Park Won-soon, a civic rights activist running as an independent candidate for Seoul mayor, started a web site this week to raise Won4bn ($3.4m) for campaigning. The site crashed temporarily on Tuesday, unable to cope with the flood of donations.

Despite this technical blip, Mr Park, a leftwinger who is leading polls before the mayoral vote on October 26, hit his fundraising target in only three days, mainly through small payments.

Mr Park’s popularity suggests South Korean voters are swinging to the left before next year’s presidential elections as ruling conservative politicians struggle to counter the left’s promises to expand welfare spending in Asia’s fourth-biggest economy, which runs at only a third of levels in large European states.

The surprising strength of an independent also reflects disenchantment with South Korea’s polarised two-party system and its inability to tackle corruption and growing social inequality. It would be extremely unusual for an independent to reach a position as prominent as mayor of Seoul, representing almost a quarter of the country’s population.

Mr Park rose to prominence as a lawyer opposed to the military dictatorship that fell in the late 1980s. He has founded a network of second-hand stores called Beautiful Shops, intended to help the poor.

His poll ratings rose sharply after another independent politician, Ahn Chul-soo, withdrew his candidacy for mayor to support him. Mr Ahn, the founder of a top software business, is a critic of the country’s policy of favouring industrial conglomerates – chaebol such as Samsung and LG – which he describes as zoos where employees are the caged animals.
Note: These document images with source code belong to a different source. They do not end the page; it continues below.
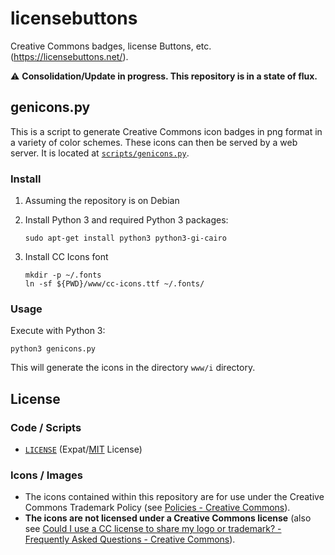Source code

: # licensebuttons

Creative Commons badges, license Buttons, etc. (<https://licensebuttons.net/>).


:warning: **Consolidation/Update in progress. This repository is in a state of
flux.**


## genicons.py

This is a script to generate Creative Commons icon badges in png format in a
variety of color schemes. These icons can then be served by a web server. It is
located at [`scripts/genicons.py`](scripts/genicons.py).


### Install

1. Assuming the repository is on Debian
2. Install Python 3 and required Python 3 packages:

    ```shell
    sudo apt-get install python3 python3-gi-cairo
    ```

3. Install CC Icons font

    ```shell
    mkdir -p ~/.fonts
    ln -sf ${PWD}/www/cc-icons.ttf ~/.fonts/
    ```


### Usage

Execute with Python 3:

```shell
python3 genicons.py
```

This will generate the icons in the directory `www/i` directory.


## License


### Code / Scripts

- [`LICENSE`](LICENSE) (Expat/[MIT][mit] License)

[mit]: http://www.opensource.org/licenses/MIT "The MIT License | Open Source Initiative"


### Icons / Images

- The icons contained within this repository are for use under the Creative
  Commons Trademark Policy (see [Policies - Creative Commons][ccpolicies]).
- **The icons are not licensed under a Creative Commons license** (also see
  [Could I use a CC license to share my logo or trademark? - Frequently Asked
  Questions - Creative Commons][tmfaq]).

[ccpolicies]: https://creativecommons.org/policies
[tmfaq]: https://creativecommons.org/faq/#could-i-use-a-cc-license-to-share-my-logo-or-trademark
“Mr Park and Mr Ahn look like enterprising, spirited men. The most important thing is they are so different from our regular politicians,” said Lee Ho-won, an employee at an engineering company.

Despite swelling popular support, Mr Park faces severe challenges.

“Korea’s politics are unlikely to change with the emergence of one or two crusaders because existing practices are so entrenched and vested interests are so strong,” said Shin Yul, professor of politics at Myongji university. Korea is often criticised for its “old boy” network of chaebol, bankers and civil servants who resist reform.

“The independents have somehow come to represent the people’s desire for new values rather than being great themselves …I am sceptical they can be effective politicians.”

Conservative politicians and newspapers have also attacked Mr Park for being a champagne socialist, who lives in an upmarket district while dressing down to win popular favour.

Mr Park must now survive a primary vote against a candidate from the Democratic party, the main leftwing party, to be selected as the official unity candidate. The DP’s candidate, Park Young-seon, a former television anchorwoman, trails Mr Park in polls but the process of selecting a unity candidate, which begins next week, is complex. It involves a television debate, two opinion polls and a vote among a 30,000-strong electoral college.

The selected leftwinger will then face Na Kyung-won, from the ruling conservative Grand National party. As a former judge, she epitomises the establishment but her support of the disabled – like her own daughter – wins her broad public sympathy.

She concedes Korea needs to spend more on welfare – particularly in terms of child benefit – but is arguing that a European-style safety net is unaffordable. Mr Park says such welfare must become a basic right.

A more glamorous campaigner than Mr Park, Mrs Na has been splashed across newspapers serving chickens in a market and posing with Hyun Bin, a popular actor.

Polls show she is narrowing Mr Park’s lead and has about 43 per cent support compared with his 49 per cent.